The clutch on your mower consists of a belt from the engine to the transaxle controlled by an idler pulley. When the clutch is depressed the belt is loose and there is no friction to engage it to the transaxle. When you release the clutch the belt tightens and you have engagement. Sounds as if you need a new belt.

Unlike a car there are no synchros in the transmission to facilitate smooth shifting from one gear to another. The transmission is designed to engage from a dead stop in whatever gear you have it in for the task at hand.


----------



## pogobill (Jan 31, 2012)

Mine's been doing wheel stands since I got it! I learned how to slowly let the clutch out. Try idling way down before you take off, then once you are going adjust the throttle to where it needs to be.


----------



## OldBuzzard (Jun 23, 2011)

Do you guys have the right 'style' V-belts on them?

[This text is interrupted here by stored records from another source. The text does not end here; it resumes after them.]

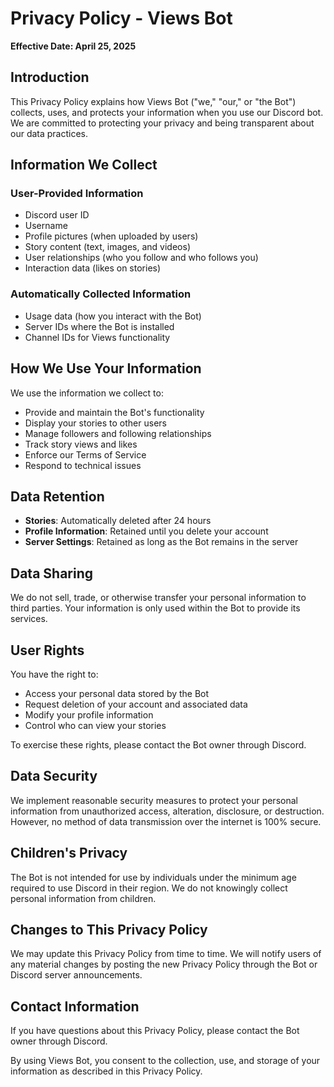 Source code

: # Privacy Policy - Views Bot

**Effective Date: April 25, 2025**

## Introduction

This Privacy Policy explains how Views Bot ("we," "our," or "the Bot") collects, uses, and protects your information when you use our Discord bot. We are committed to protecting your privacy and being transparent about our data practices.

## Information We Collect

### User-Provided Information
- Discord user ID
- Username
- Profile pictures (when uploaded by users)
- Story content (text, images, and videos)
- User relationships (who you follow and who follows you)
- Interaction data (likes on stories)

### Automatically Collected Information
- Usage data (how you interact with the Bot)
- Server IDs where the Bot is installed
- Channel IDs for Views functionality

## How We Use Your Information

We use the information we collect to:
- Provide and maintain the Bot's functionality
- Display your stories to other users
- Manage followers and following relationships
- Track story views and likes
- Enforce our Terms of Service
- Respond to technical issues

## Data Retention

- **Stories**: Automatically deleted after 24 hours
- **Profile Information**: Retained until you delete your account
- **Server Settings**: Retained as long as the Bot remains in the server

## Data Sharing

We do not sell, trade, or otherwise transfer your personal information to third parties. Your information is only used within the Bot to provide its services.

## User Rights

You have the right to:
- Access your personal data stored by the Bot
- Request deletion of your account and associated data
- Modify your profile information
- Control who can view your stories

To exercise these rights, please contact the Bot owner through Discord.

## Data Security

We implement reasonable security measures to protect your personal information from unauthorized access, alteration, disclosure, or destruction. However, no method of data transmission over the internet is 100% secure.

## Children's Privacy

The Bot is not intended for use by individuals under the minimum age required to use Discord in their region. We do not knowingly collect personal information from children.

## Changes to This Privacy Policy

We may update this Privacy Policy from time to time. We will notify users of any material changes by posting the new Privacy Policy through the Bot or Discord server announcements.

## Contact Information

If you have questions about this Privacy Policy, please contact the Bot owner through Discord.

By using Views Bot, you consent to the collection, use, and storage of your information as described in this Privacy Policy.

If you have the 'toothed/cogged' style V-belt, those are designed for high grip and virtually no slipping. They are usually used for things like starter/generators that are always engaged. They will jerk like that if used for a drive belt.

The 'regular' style V-belt allows for some slippage when first engaged.


----------



## jgln (Jul 6, 2009)

As far as the belts go, the mower is new out of the box so I am pretty sure it is the right one and new.

Pogobill, I think you got it. It is what it is and I just need to adjust to it, the idea of throttling it back before engaging the clutch sounds like a good idea. I cut a bunch of grass today and I am already getting used to the fact. I just hope the steering wheel I hold tightly on to so not to fall off doesn't break off before that happens because that plastic steering wheel is about as well built as the one one my Bigwheel when I was a kid. Why such a cheap steering wheel and why so much play in it???


----------



## grasscutter (Aug 16, 2013)

Until the belt has had a season or two of steady use to gain some stretch...
try lowering the engine speed when shifting (yeah, it's a PITA)


----------



## jgln (Jul 6, 2009)

grasscutter said:


> Until the belt has had a season or two of steady use to gain some stretch...
> try lowering the engine speed when shifting (yeah, it's a PITA)


Maybe that is why it is getting easier too, not just because I am getting used to it. Thanks.


----------